08.09.16
$2.9 Billion
KEY EXECUTIVES:
Omar Ishrak, Chairman and CEO
Karen L. Parkill, Exec. VP and Chief Financial Officer
Richard E. Kuntz, M.D., M.SC., Sr. VP and Chief Scientific, Clinical, and Regulatory Officer
Luann Pendy, Sr. VP, Global Quality
Mike Genau, Sr. VP and President, Americas Region
Robert ten Hoedt, Exec. VP and President, EMEAC
Bob White, Sr. VP and President, Asia Pacific Region
Chris Lee, Sr. VP and President, Greater China Region
Geoffrey S. Martha, Exec. VP and Group President, Restorative Therapies Group
NUMBER OF EMPLOYEES: 5,000
HEADQUARTERS: Memphis, Tenn.
It’s going to be difficult, if not downright impossible, for Medtronic plc to top its 2015 fiscal year. During that historic 12-month period, the company purchased Covidien plc for a record $50 billion, creating the world’s second-largest medical device company (Johnson & Johnson still leads, even with slumping device revenue) and sparking a national debate over the deal’s structure.
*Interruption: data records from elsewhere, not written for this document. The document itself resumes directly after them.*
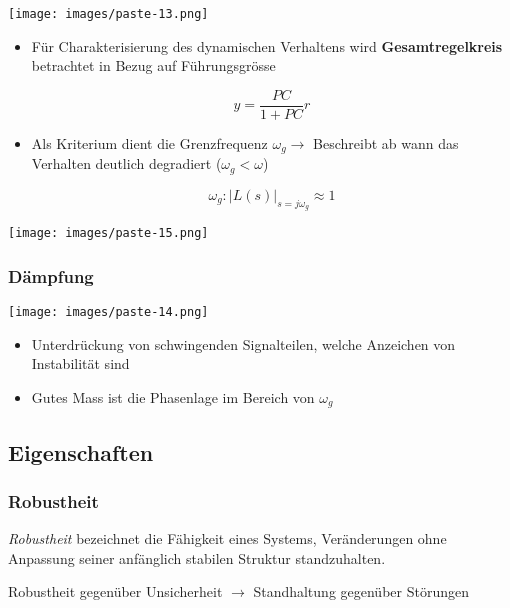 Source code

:\documentclass[
  10pt,
  a4paper,
  twocolumn]{article}
\providecommand{\tightlist}{%
  \setlength{\itemsep}{0pt}\setlength{\parskip}{0pt}}\usepackage{longtable,booktabs,array}
\numberwithin{equation}{section}
\begin{document}
\begin{center}
\texttt{[image: images/paste-13.png]}
\end{center}

\begin{itemize}
\item
  Für Charakterisierung des dynamischen Verhaltens wird
  \textbf{Gesamtregelkreis} betrachtet in Bezug auf Führungsgrösse

  \[
  y = \frac{PC}{1+PC}r
  \]
\item
  Als Kriterium dient die Grenzfrequenz \(\omega_g \rightarrow\)
  Beschreibt ab wann das Verhalten deutlich degradiert
  (\(\omega_g<\omega\))

  \[
  \omega_g: \lvert L(s) \rvert_{s=j\omega_g}\approx 1
  \]
\end{itemize}

\texttt{[image: images/paste-15.png]}

\subsubsection{Dämpfung}\label{duxe4mpfung}

\begin{center}
\texttt{[image: images/paste-14.png]}
\end{center}

\begin{itemize}
\tightlist
\item
  Unterdrückung von schwingenden Signalteilen, welche Anzeichen von
  Instabilität sind
\item
  Gutes Mass ist die Phasenlage im Bereich von \(\omega_g\)
\end{itemize}

\subsection{Eigenschaften}\label{eigenschaften}

\subsubsection{Robustheit}\label{robustheit}

\emph{Robustheit} bezeichnet die Fähigkeit eines Systems, Veränderungen
ohne Anpassung seiner anfänglich stabilen Struktur standzuhalten.

Robustheit gegenüber Unsicherheit \(\rightarrow\) Standhaltung gegenüber
Störungen
\end{document}

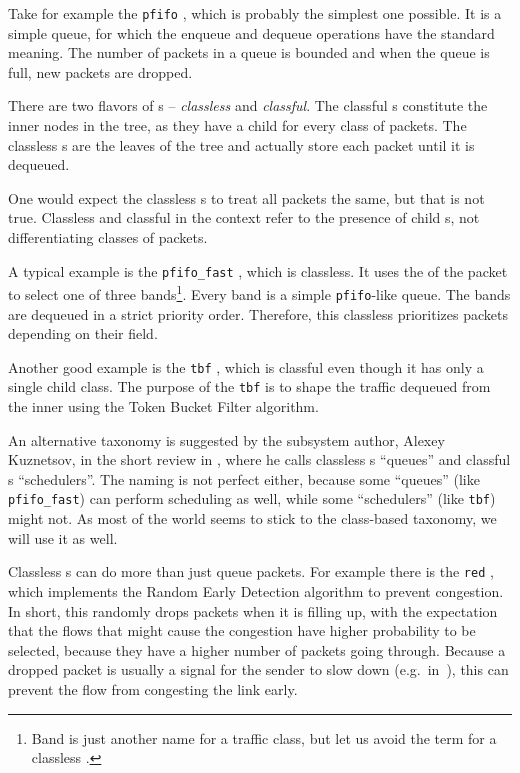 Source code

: Take for example the \texttt{pfifo} \qdisc{}, which is probably the simplest
one possible. It is a simple  queue, for which the enqueue and dequeue
operations have the standard meaning. The number of packets in a queue is
bounded and when the queue is full, new packets are dropped.

There are two flavors of \qdisc{}s -- \emph{classless} and \emph{classful}.
The classful \qdisc{}s constitute the inner nodes in the \qdisc{} tree, as they
have a child \qdisc{} for every class of packets. The classless \qdisc{}s
are the leaves of the tree and actually store each packet
until it is dequeued.

One would expect the classless \qdisc{}s to treat all packets the same,
but that is not true. Classless and classful in the  context refer
to the presence of child \qdisc{}s, not differentiating classes of packets.

A typical example is the \texttt{pfifo\_fast} \qdisc, which is classless. It
uses the  of the packet to select one of three bands\footnote{Band is
just another name for a traffic class, but let us avoid the term for a classless
\qdisc.}. Every band is a simple \texttt{pfifo}-like queue. The bands are
dequeued in a strict priority order. Therefore, this classless \qdisc{}
prioritizes packets depending on their  field.

Another good example is the \texttt{tbf} \qdisc{}, which is classful even though
it has only a single child class. The purpose of the \texttt{tbf} \qdisc{} is to shape the
traffic dequeued from the inner \qdisc{} using the Token Bucket Filter algorithm.

An alternative \qdisc{} taxonomy is suggested by the subsystem author, Alexey
Kuznetsov, in the short review in , where he
calls classless \qdisc{}s ``queues'' and classful \qdisc{}s
``schedulers''. The naming is not perfect either, because some ``queues'' (like
\texttt{pfifo\_fast}) can perform scheduling as well, while some ``schedulers''
(like \texttt{tbf}) might not. As most of the world seems to stick to the
class-based taxonomy, we will use it as well.

Classless \qdisc{}s can do more than just queue packets. For example there is the
\texttt{red} \qdisc{}, which implements the Random Early Detection algorithm to
prevent congestion. In short, this \qdisc{} randomly drops packets when it is
filling up, with the expectation that the flows that might cause the congestion
have higher probability to be selected, because they have a higher number of
packets going through. Because a dropped packet is usually a signal for the sender to
slow down (e.g.~in~), this can prevent the flow from congesting the link
early.

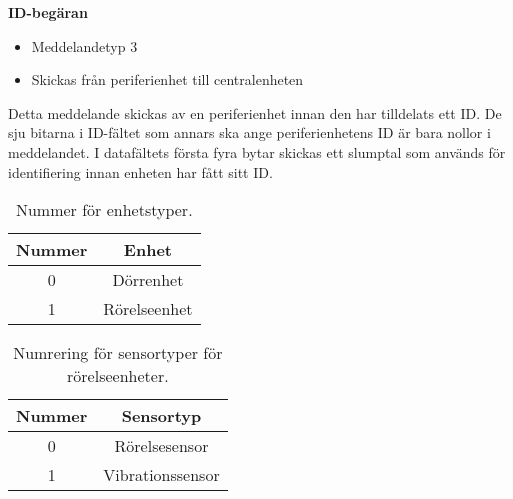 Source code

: \textbf{ID-begäran}
\begin{itemize}
    \item Meddelandetyp 3
    \item Skickas från periferienhet till centralenheten
\end{itemize}
Detta meddelande skickas av en periferienhet innan den har tilldelats ett ID. 
De sju bitarna i ID-fältet som annars ska ange periferienhetens ID är bara nollor i meddelandet.
 I datafältets första fyra bytar skickas ett slumptal som används för identifiering 
 innan enheten har fått sitt ID.\\
\begin{table}[htb]
	\centering
	\begin{tabular}{|c|c|}
		\hline
		Nummer & Enhet \\ \hline \hline
		0 & Dörrenhet \\ \hline
		1 & Rörelseenhet \\ \hline

	\end{tabular}
	\caption{Nummer för enhetstyper.}
	\label{tab:enhetstyper}
\end{table}

\begin{table}[htb]
	\centering
	\begin{tabular}{|c|c|}
		\hline
		Nummer & Sensortyp \\ \hline \hline
		0 & Rörelsesensor \\ \hline
		1 & Vibrationssensor \\ \hline

	\end{tabular}
	\caption{Numrering för sensortyper för rörelseenheter.}
	\label{tab:sensortyper}
\end{table}
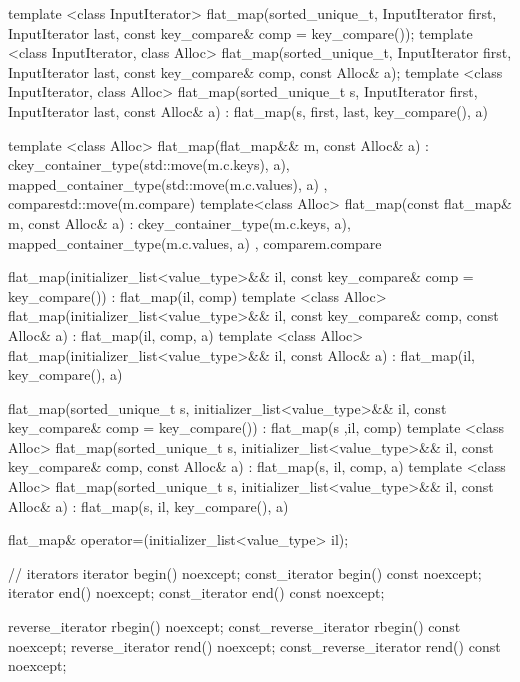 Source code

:\begin{codeblock}
\begin{codeblock}
\begin{codeblock}
\begin{addedblock}
\begin{codeblock}
{{      template <class InputIterator>
        flat_map(sorted_unique_t, InputIterator first, InputIterator last,
                 const key_compare& comp = key_compare());
      template <class InputIterator, class Alloc>
        flat_map(sorted_unique_t, InputIterator first, InputIterator last,
                 const key_compare& comp, const Alloc& a);
      template <class InputIterator, class Alloc>
        flat_map(sorted_unique_t s, InputIterator first, InputIterator last,
                 const Alloc& a)
          : flat_map(s, first, last, key_compare(), a) { }

      template <class Alloc>
        flat_map(flat_map&& m, const Alloc& a)
          : c{key_container_type(std::move(m.c.keys), a),
              mapped_container_type(std::move(m.c.values), a)}
          , compare{std::move(m.compare)}
        { }
      template<class Alloc>
        flat_map(const flat_map& m, const Alloc& a)
          : c{key_container_type(m.c.keys, a),
              mapped_container_type(m.c.values, a)}
          , compare{m.compare}
        { }

      flat_map(initializer_list<value_type>&& il,
               const key_compare& comp = key_compare())
          : flat_map(il, comp) { }
      template <class Alloc>
        flat_map(initializer_list<value_type>&& il,
                 const key_compare& comp, const Alloc& a)
          : flat_map(il, comp, a) { }
      template <class Alloc>
        flat_map(initializer_list<value_type>&& il, const Alloc& a)
          : flat_map(il, key_compare(), a) { }

      flat_map(sorted_unique_t s, initializer_list<value_type>&& il,
               const key_compare& comp = key_compare())
          : flat_map(s ,il, comp) { }
      template <class Alloc>
        flat_map(sorted_unique_t s, initializer_list<value_type>&& il,
                 const key_compare& comp, const Alloc& a)
          : flat_map(s, il, comp, a) { }
      template <class Alloc>
        flat_map(sorted_unique_t s, initializer_list<value_type>&& il,
                 const Alloc& a)
          : flat_map(s, il, key_compare(), a) { }

      flat_map& operator=(initializer_list<value_type> il);

      // iterators
      iterator                begin() noexcept;
      const_iterator          begin() const noexcept;
      iterator                end() noexcept;
      const_iterator          end() const noexcept;

      reverse_iterator        rbegin() noexcept;
      const_reverse_iterator  rbegin() const noexcept;
      reverse_iterator        rend() noexcept;
      const_reverse_iterator  rend() const noexcept;

}}
\end{codeblock}
\end{addedblock}
\end{codeblock}
\end{codeblock}
\end{codeblock}
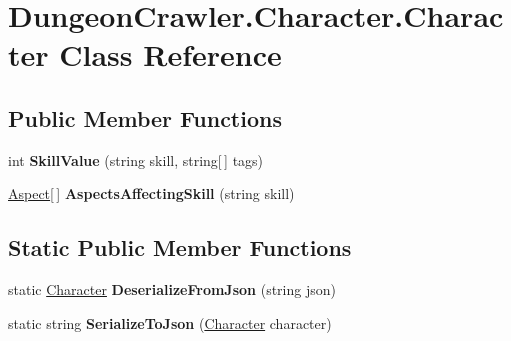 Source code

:\hypertarget{class_dungeon_crawler_1_1_character_1_1_character}{}\section{Dungeon\+Crawler.\+Character.\+Character Class Reference}
\label{class_dungeon_crawler_1_1_character_1_1_character}
\subsection*{Public Member Functions}
\begin{DoxyCompactItemize}
\item 
\hypertarget{class_dungeon_crawler_1_1_character_1_1_character_ac7a76a986b94456d8bc1e11ce3ca1fb0}{}int {\bfseries Skill\+Value} (string skill, string\mbox{[}$\,$\mbox{]} tags)\label{class_dungeon_crawler_1_1_character_1_1_character_ac7a76a986b94456d8bc1e11ce3ca1fb0}

\item 
\hypertarget{class_dungeon_crawler_1_1_character_1_1_character_a11466af89a3a3568e67ccbdcd09459c0}{}\hyperlink{class_dungeon_crawler_1_1_core_1_1_aspect}{Aspect}\mbox{[}$\,$\mbox{]} {\bfseries Aspects\+Affecting\+Skill} (string skill)\label{class_dungeon_crawler_1_1_character_1_1_character_a11466af89a3a3568e67ccbdcd09459c0}

\end{DoxyCompactItemize}
\subsection*{Static Public Member Functions}
\begin{DoxyCompactItemize}
\item 
\hypertarget{class_dungeon_crawler_1_1_character_1_1_character_afa98f6089012bcc1077fbae13e6abfd5}{}static \hyperlink{class_dungeon_crawler_1_1_character_1_1_character}{Character} {\bfseries Deserialize\+From\+Json} (string json)\label{class_dungeon_crawler_1_1_character_1_1_character_afa98f6089012bcc1077fbae13e6abfd5}

\item 
\hypertarget{class_dungeon_crawler_1_1_character_1_1_character_a0e4ae66b1518972809a7e41a59b0be36}{}static string {\bfseries Serialize\+To\+Json} (\hyperlink{class_dungeon_crawler_1_1_character_1_1_character}{Character} character)\label{class_dungeon_crawler_1_1_character_1_1_character_a0e4ae66b1518972809a7e41a59b0be36}

\end{DoxyCompactItemize}
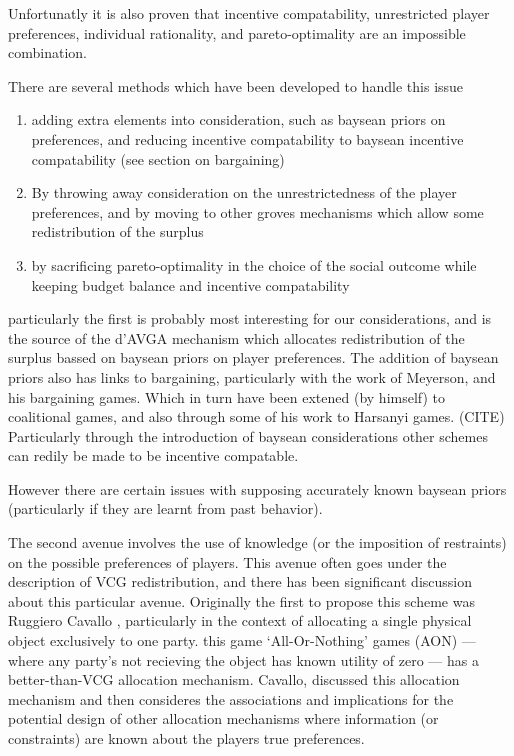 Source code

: Unfortunatly it is also proven that incentive compatability, unrestricted player preferences, individual rationality, and pareto-optimality are an impossible combination.

There are several methods which have been developed to handle this issue
\begin{enumerate}
    \item adding extra elements into consideration, such as baysean priors on preferences, and reducing incentive compatability to baysean incentive compatability (see section on bargaining)
    \item By throwing away consideration on the unrestrictedness of the player preferences, and by moving to other groves mechanisms which allow some redistribution of the surplus
    \item by sacrificing pareto-optimality in the choice of the social outcome while keeping budget balance and incentive compatability
\end{enumerate}

particularly the first is probably most interesting for our considerations, and is the source of the d'AVGA mechanism which allocates redistribution of the surplus bassed on baysean priors on player preferences.
The addition of baysean priors also has links to bargaining, particularly with the work of Meyerson, and his bargaining games.
Which in turn have been extened (by himself) to coalitional games, and also through some of his work to Harsanyi games. (CITE)
Particularly through the introduction of baysean considerations other schemes can redily be made to be incentive compatable.

However there are certain issues with supposing accurately known baysean priors (particularly if they are learnt from past behavior).

The second avenue involves the use of knowledge (or the imposition of restraints) on the possible preferences of players.
This avenue often goes under the description of VCG redistribution, and there has been significant discussion about this particular avenue.
Originally the first to propose this scheme was Ruggiero Cavallo \cite{Cavallo:2006:ODM:1160633.1160790}, particularly in the context of allocating a single physical object exclusively to one party.
this game `All-Or-Nothing' games (AON) --- where any party's not recieving the object has known utility of zero --- has a better-than-VCG allocation mechanism.
Cavallo, discussed this allocation mechanism and then consideres the associations and implications for the potential design of other allocation mechanisms where information (or constraints) are known about the players true preferences.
Under terms of the all cash-and-stock purchase, Medtronic redomiciled overseas, reducing its corporate tax rate in a controversial practice known as an inversion. The move was among a slew of inverted deals that eventually prompted the U.S. Treasury Department to impose limits on re-incorporations and restrict related-party debt for American subsidiaries.
Besides trimming its tax rate, the blockbuster merger enabled Medtronic to increase its fiscal year revenue by 19 percent and helped the company become more diversified and balanced, given Covidien’s focus on surgical tools and hospital-based technologies. It also expanded Medtronic’s exposure to smaller cities in emerging markets, which currently constitute 12.7 percent of total revenue, up slightly from 12.3 percent in FY14. And it better positions the company to lead the push toward value-based healthcare by integrating patient care services that balance cost and access challenges.
“[Omar] Ishrak changed the ethos of the company, expanding it from a device maker into one that also offers services and partners with healthcare providers,” Raj Denhoy, a medical technology research analyst at Jefferies LLC told Barron’s last fall. “It was a bold move.”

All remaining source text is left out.